A pesquisadora da Faculdade de Filosofia, Letras e Ciências Humanas (FFLCH) da USP Fernanda Silva e Sousa estudou, em sua tese de doutorado, a experiência do negro drama, nomeada pelos Racionais MC’s no álbum Nada como um dia após outro dia, de 2002. Ainda que não denominada dessa forma, essa experiência estava presente nos diários de Lima Barreto e Carolina Maria de Jesus.
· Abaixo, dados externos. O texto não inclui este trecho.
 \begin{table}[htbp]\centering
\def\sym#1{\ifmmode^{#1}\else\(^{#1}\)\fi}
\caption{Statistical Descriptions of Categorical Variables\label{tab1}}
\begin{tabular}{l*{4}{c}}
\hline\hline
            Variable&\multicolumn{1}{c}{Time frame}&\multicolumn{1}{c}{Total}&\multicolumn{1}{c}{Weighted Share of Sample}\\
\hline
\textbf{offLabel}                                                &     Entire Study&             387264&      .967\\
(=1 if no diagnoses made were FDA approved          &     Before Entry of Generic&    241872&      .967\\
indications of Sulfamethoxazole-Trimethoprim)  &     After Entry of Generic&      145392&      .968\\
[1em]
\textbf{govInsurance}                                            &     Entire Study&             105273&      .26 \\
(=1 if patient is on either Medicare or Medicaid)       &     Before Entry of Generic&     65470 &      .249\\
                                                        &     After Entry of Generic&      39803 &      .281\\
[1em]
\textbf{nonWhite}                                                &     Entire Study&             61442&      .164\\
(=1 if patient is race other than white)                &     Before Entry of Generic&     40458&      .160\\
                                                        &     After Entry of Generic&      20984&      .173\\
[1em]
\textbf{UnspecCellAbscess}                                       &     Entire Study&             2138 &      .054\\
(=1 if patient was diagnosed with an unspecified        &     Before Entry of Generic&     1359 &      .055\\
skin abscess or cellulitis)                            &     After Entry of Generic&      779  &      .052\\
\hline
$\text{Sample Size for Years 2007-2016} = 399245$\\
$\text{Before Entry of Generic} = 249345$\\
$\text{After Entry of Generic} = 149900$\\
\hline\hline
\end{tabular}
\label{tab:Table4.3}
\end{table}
“A pesquisa é uma busca por aproximar o rap da literatura, nesse gesto de tentar narrar a própria experiência nos seus próprios termos, ou seja, a partir dos seus sentidos e valores, nomeando aquela realidade há tanto tempo ocultada. Essa racialização desse drama se coloca na contramão do que havia até então no Brasil, um discurso muito embasado no mito da democracia racial, na mestiçagem. Quando os Racionais lançam ‘Negro Drama’ há uma racialização radical dessa experiência dizendo: existe um drama específico vivido pela população negra”, explica.
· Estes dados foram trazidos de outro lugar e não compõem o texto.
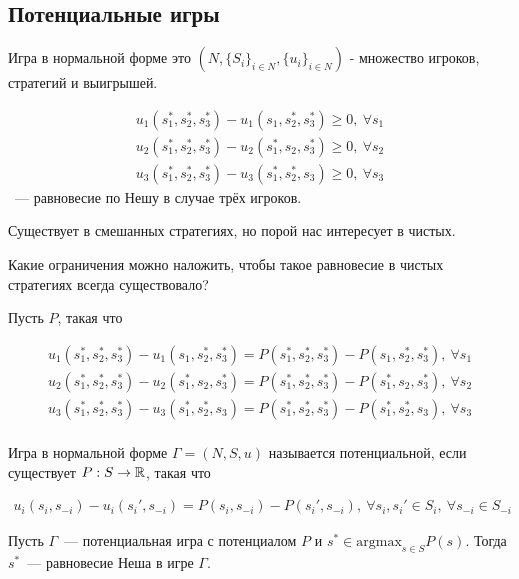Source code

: \documentclass[../main.tex]{subfiles}
\begin{document}
\subsection{Потенциальные игры}

\begin{remrk}
	Игра в нормальной форме это $(N, \{S_i\}_{i \in N}, \{u_i\}_{i \in N})$ - множество игроков, стратегий и выигрышей.

	\begin{align*}
		u_1(s_1^*, s_2^*, s_3^*) - u_1(s_1, s_2^*, s_3^*) \geqslant 0, \ \forall s_1 \\
		u_2(s_1^*, s_2^*, s_3^*) - u_2(s_1^*, s_2, s_3^*) \geqslant 0, \ \forall s_2 \\
		u_3(s_1^*, s_2^*, s_3^*) - u_3(s_1^*, s_2^*, s_3) \geqslant 0, \ \forall s_3
	\end{align*} ~--- равновесие по Нешу в случае трёх игроков.

	Существует в смешанных стратегиях, но порой нас интересует в чистых.

	Какие ограничения можно наложить, чтобы такое равновесие в чистых стратегиях всегда существовало?


\end{remrk}


Пусть $P$, такая что 

\begin{align*}
	u_1(s_1^*, s_2^*, s_3^*) - u_1(s_1, s_2^*, s_3^*) = P(s_1^*, s_2^*, s_3^*) - P(s_1, s_2^*, s_3^*), \ \forall s_1 \\
	u_2(s_1^*, s_2^*, s_3^*) - u_2(s_1^*, s_2, s_3^*) = P(s_1^*, s_2^*, s_3^*) - P(s_1^*, s_2, s_3^*), \ \forall s_2 \\
	u_3(s_1^*, s_2^*, s_3^*) - u_3(s_1^*, s_2^*, s_3) = P(s_1^*, s_2^*, s_3^*) - P(s_1^*, s_2^*, s_3), \ \forall s_3 \\
\end{align*}

\begin{df}
  Игра в нормальной форме $\Gamma = (N, S, u)$ называется потенциальной, если существует $P : S \to \mathbb{R}$, такая что 

	\begin{align*}
		u_i(s_i, s_{-i}) - u_i(s_i', s_{-i}) = P(s_i, s_{-i}) - P(s_i', s_{-i}), \ \forall s_i, s_i' \in S_i, \ \forall s_{-i} \in S_{-i}
	\end{align*}

\end{df}

\begin{claim}
  \label{claim:equlibrim_in_potential_games}
	Пусть $\Gamma$~--- потенциальная игра с потенциалом $P$ и $s^* \in \text{argmax}_{s \in S} P(s)$.
	Тогда  $s^*$~--- равновесие Неша в игре $\Gamma$. 
\end{claim}
\end{document}
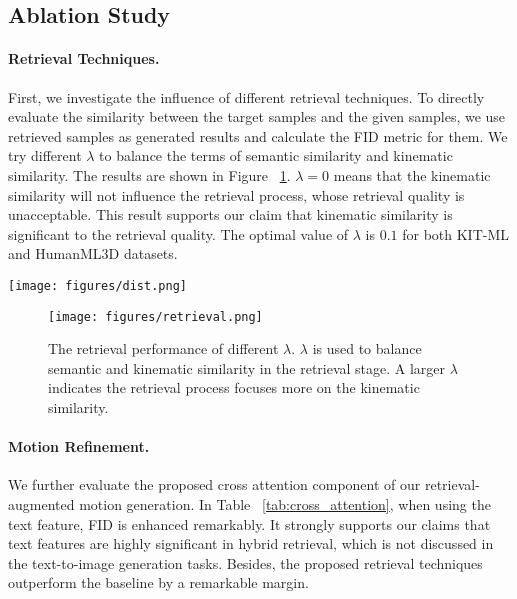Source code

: \documentclass[10pt,twocolumn,letterpaper]{article}
\begin{document}
\subsection{Ablation Study}



\paragraph{Retrieval Techniques.} First, we investigate the influence of different retrieval techniques. To directly evaluate the similarity between the target samples and the given samples, we use retrieved samples as generated results and calculate the FID metric for them. We try different $\lambda$ to balance the terms of semantic similarity and kinematic similarity. The results are shown in Figure ~\ref{fig:retrieval}. $\lambda=0$ means that the kinematic similarity will not influence the retrieval process, whose retrieval quality is unacceptable. This result supports our claim that kinematic similarity is significant to the retrieval quality. The optimal value of $\lambda$ is $0.1$ for both KIT-ML and HumanML3D datasets.

\begin{figure*}[h]
    \centering
    \texttt{[image: figures/dist.png]}
    \caption{\textbf{Rareness distribution of HumanML3D test split.} We split all testcases into 100 bins according to its Rareness value.}
    \label{fig:dist}
\end{figure*}

\begin{figure}[t]
    \centering
    \texttt{[image: figures/retrieval.png]}
    \caption{The retrieval performance of different $\lambda$. $\lambda$ is used to balance semantic and kinematic similarity in the retrieval stage. A larger $\lambda$ indicates the retrieval process focuses more on the kinematic similarity.}
    \label{fig:retrieval}
    \vspace{-15pt}
\end{figure}

\paragraph{Motion Refinement.} We further evaluate the proposed cross attention component of our retrieval-augmented motion generation. In Table ~\ref{tab:cross_attention}, when using the text feature, FID is enhanced remarkably. It strongly supports our claims that text features are highly significant in hybrid retrieval, which is not discussed in the text-to-image generation tasks. Besides, the proposed retrieval techniques outperform the baseline by a remarkable margin.
\end{document}
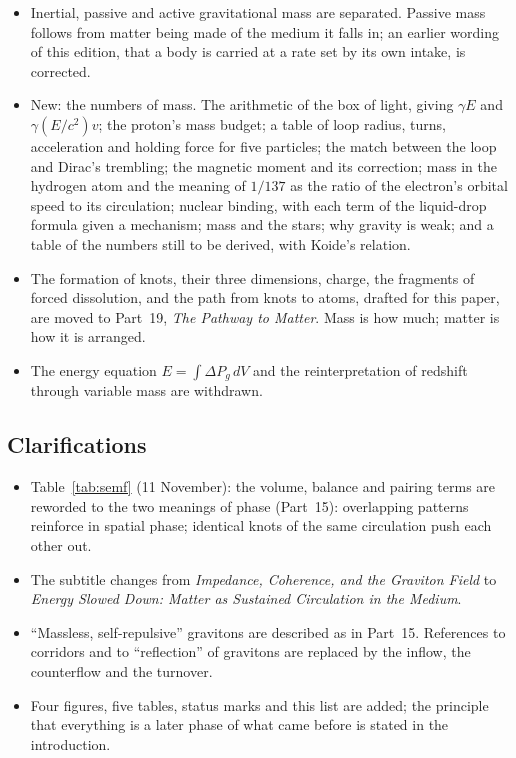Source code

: \documentclass[11pt,a4paper]{article}
\begin{document}
\begin{itemize}
\item Inertial, passive and active gravitational mass are separated. Passive mass follows from matter being made of the medium it falls in; an earlier wording of this edition, that a body is carried at a rate set by its own intake, is corrected.
\item New: the numbers of mass. The arithmetic of the box of light, giving $\gamma E$ and $\gamma (E/c^2) v$; the proton's mass budget; a table of loop radius, turns, acceleration and holding force for five particles; the match between the loop and Dirac's trembling; the magnetic moment and its correction; mass in the hydrogen atom and the meaning of $1/137$ as the ratio of the electron's orbital speed to its circulation; nuclear binding, with each term of the liquid-drop formula given a mechanism; mass and the stars; why gravity is weak; and a table of the numbers still to be derived, with Koide's relation.
\item The formation of knots, their three dimensions, charge, the fragments of forced dissolution, and the path from knots to atoms, drafted for this paper, are moved to Part~19, \emph{The Pathway to Matter}. Mass is how much; matter is how it is arranged.
\item The energy equation $E = \int \Delta P_g\, dV$ and the reinterpretation of redshift through variable mass are withdrawn.
\end{itemize}

\subsection*{Clarifications}
\begin{itemize}
\item Table~\ref{tab:semf} (11 November): the volume, balance and pairing terms are reworded to the two meanings of phase (Part~15): overlapping patterns reinforce in spatial phase; identical knots of the same circulation push each other out.
\item The subtitle changes from \emph{Impedance, Coherence, and the Graviton Field} to \emph{Energy Slowed Down: Matter as Sustained Circulation in the Medium}.
\item ``Massless, self-repulsive'' gravitons are described as in Part~15. References to corridors and to ``reflection'' of gravitons are replaced by the inflow, the counterflow and the turnover.
\item Four figures, five tables, status marks and this list are added; the principle that everything is a later phase of what came before is stated in the introduction.
\end{itemize}

\newpage


\end{document}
“Você tem o negro drama não apenas como a experiência vivida pelo negro – uma experiência que é fundamentalmente traumática num contexto de violência –, mas também as diferentes formas narrativas que criamos para dar conta dessa experiência e representá-la”, acrescenta Fernanda.
Ao estudar o tema, a pesquisadora destaca que precisamos tomar cuidado para não cair em algumas armadilhas, por exemplo, transformar os diários de Lima Barreto e de Carolina Maria de Jesus em narrativas de superação. “Quando escutamos ‘Negro Drama’ dos Racionais, estamos falando de um sujeito que, ainda que tenha ascendido socialmente, continua enfrentando uma série de desafios do ponto de vista social e material, sendo visto como não humano, lidando com uma série de dilemas existenciais”. Com essa visão, Fernanda compreende que o gesto de escrever um diário não se configura como uma superação dessa experiência; trata-se mais da criação de um espaço de reflexão e elaboração dessa mesma experiência.
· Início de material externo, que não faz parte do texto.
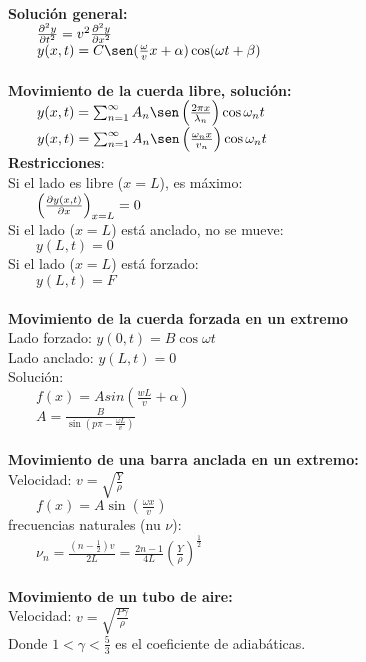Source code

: \documentclass[a4paper,landscape,10pt]{cheatsheet}
\begin{document}
\hfill\\
\textbf{Solución general:} \\
$\qquad\pdv[2]{y}{t}=v^2\pdv[2]{y}{x}$\\
$\qquad y(x,t)=C\sen(\frac{\omega}{v}x+\alpha)\cos(\omega t+\beta)$\\

\hfill\\
\textbf{Movimiento de la cuerda libre, solución:}
$\qquad y(x,t)=\sum_{n=1}^{\infty} A_n\sen\left(\frac{2\pi x}{\lambda_n}\right)\cos \omega_nt$ \\
$\qquad y(x,t)=\sum_{n=1}^{\infty} A_n\sen\left(\frac{\omega_n x}{v_n}\right)\cos \omega_nt$\\
\textbf{Restricciones}:\\
Si el lado es libre ($x=L$), es máximo: \\
$\qquad \left(\pdv{y(x,t)}{x}\right)_{x=L}=0$\\
Si el lado ($x=L$) está anclado, no se mueve:\\
$\qquad y(L,t)=0$\\
Si el lado ($x=L$) está forzado:\\
$\qquad y(L,t)=F$\\

\hfill\\
\textbf{Movimiento de la cuerda forzada en un extremo}\\
Lado forzado: $y(0,t) = B\cos\omega t$\\
Lado anclado: $y(L,t) = 0$\\
Solución:\\
$\qquad f(x)=Asin\left(\frac{wL}{v}+\alpha\right)$\\
$\qquad A=\frac{B}{\sin\left(p\pi-\frac{\omega L}{v}\right)}$\\

\hfill\\
\textbf{Movimiento de una barra anclada en un extremo:}\\
Velocidad: $v=\sqrt{\frac{Y}{\rho}}$\\
$\qquad f(x)=A\sin\left(\frac{\omega x}{v}\right)$\\

frecuencias naturales (nu $\nu$):\\
$\qquad \nu_n=\frac{\left(n-\frac{1}{2}\right)v}{2L}=\frac{2n-1}{4L}\left(\frac{Y}{\rho}\right)^{\frac{1}{2}}$\\

\hfill\\
\textbf{Movimiento de un tubo de aire:}\\
Velocidad: $v=\sqrt{\frac{P\gamma}{\rho}}$\\
Donde $1<\gamma<\frac{5}{3}$ es el coeficiente de adiabáticas.\\
\end{document}
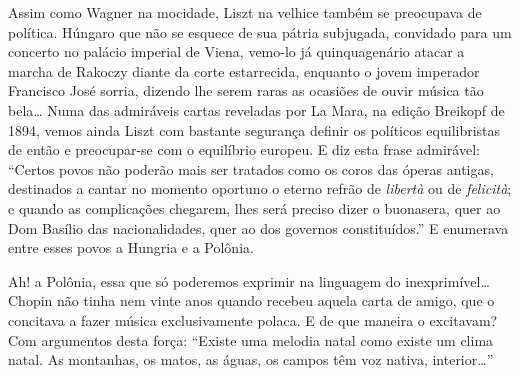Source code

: Assim como Wagner na mocidade, Liszt na velhice também se preocupava de
política. Húngaro que não se esquece de sua pátria subjugada, convidado
para um concerto no palácio imperial de Viena, vemo-lo já quinquagenário
atacar a marcha de Rakoczy diante da corte estarrecida, enquanto o jovem
imperador Francisco José sorria, dizendo lhe serem raras as ocasiões de
ouvir música tão bela\ldots{} Numa das admiráveis cartas reveladas por La
Mara, na edição Breikopf de 1894, vemos ainda Liszt com bastante
segurança definir os políticos equilibristas de então e preocupar-se com
o equilíbrio europeu. E diz esta frase admirável: ``Certos povos não
poderão mais ser tratados como os coros das óperas antigas, destinados a
cantar no momento oportuno o eterno refrão de \textit{libertà} ou de \textit{felicità}; e
quando as complicações chegarem, lhes será preciso dizer o buonasera,
quer ao Dom Basílio das nacionalidades, quer ao dos governos
constituídos.'' E enumerava entre esses povos a Hungria e a Polônia.

Ah! a Polônia, essa que só poderemos exprimir na linguagem do
inexprimível\ldots{} Chopin não tinha nem vinte anos quando recebeu aquela
carta de amigo, que o concitava a fazer música exclusivamente polaca. E
de que maneira o excitavam? Com argumentos desta força: ``Existe uma
melodia natal como existe um clima natal. As montanhas, os matos, as
águas, os campos têm voz nativa, interior\ldots{}''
Outro aspecto estudado no doutorado foi a escravidão e as relações com os livros e os Racionais MC’s. De acordo com a pesquisadora, ao analisar a letra de “Negro Drama”, existe a narrativa de um sujeito que pensa nas sequelas da escravidão e entende que essa parte da história não está apenas no passado. “Acho que a maior contribuição do meu trabalho pode ser a incorporação do arquivo da escravidão para pensar a formação da literatura brasileira, principalmente como arcabouço possível para olhar as histórias de autores e autoras negras para além daquilo que está na superfície dos textos, fazendo o que o pesquisador Edimilson de Almeida Pereira chama de ‘arqueologia da memória escrava”, afirma.
Fernanda Silva e Sousa
Para analisar os diários, Fernanda optou por realizar uma crítica literária especulativa em relação aos textos, inspirando-se na ideia de “fabulação crítica” da historiadora Saidiya Hartman, que permite olhar para o texto e imaginar ações e pensamentos em cima do que não está presente textualmente, mas que pode ser pensado com base num repertório teórico e metodológico que assume a centralidade da experiência negra na modernidade.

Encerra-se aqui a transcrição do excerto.